*Work to be completed*:
Go through the listing below and return each line that includes "components".

*Supplied information*:
----
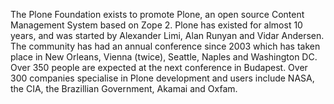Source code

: <p>The Plone Foundation exists to promote Plone, an open source Content Management System based on Zope 2.  Plone has existed for almost 10 years, and was started by Alexander Limi, Alan Runyan and Vidar Andersen.  The community has had an annual conference since 2003 which has taken place in New Orleans, Vienna (twice), Seattle, Naples and Washington DC.  Over 350 people are expected at the next conference in Budapest.  Over 300 companies specialise in Plone development and users include NASA, the CIA, the Brazillian Government, Akamai and Oxfam.</p>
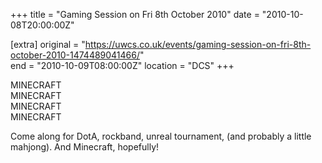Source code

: +++
title = "Gaming Session on Fri 8th October 2010"
date = "2010-10-08T20:00:00Z"

[extra]
original = "https://uwcs.co.uk/events/gaming-session-on-fri-8th-october-2010-1474489041466/"    
end = "2010-10-09T08:00:00Z"
location = "DCS"
+++

MINECRAFT  
MINECRAFT  
MINECRAFT  
MINECRAFT

Come along for DotA, rockband, unreal tournament, (and probably a little mahjong). And Minecraft, hopefully\!

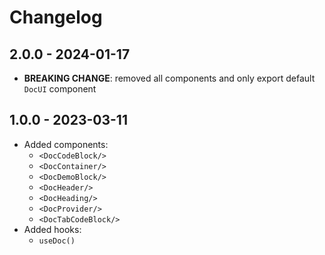 # Changelog

## 2.0.0 - 2024-01-17

- **BREAKING CHANGE**: removed all components and only export default `DocUI` component

## 1.0.0 - 2023-03-11

- Added components:
  - `<DocCodeBlock/>`
  - `<DocContainer/>`
  - `<DocDemoBlock/>`
  - `<DocHeader/>`
  - `<DocHeading/>`
  - `<DocProvider/>`
  - `<DocTabCodeBlock/>`
- Added hooks:
  - `useDoc()`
----
*Response to the task*:
- **BREAKING CHANGE**: removed all components and only export default `DocUI` component
- Added components:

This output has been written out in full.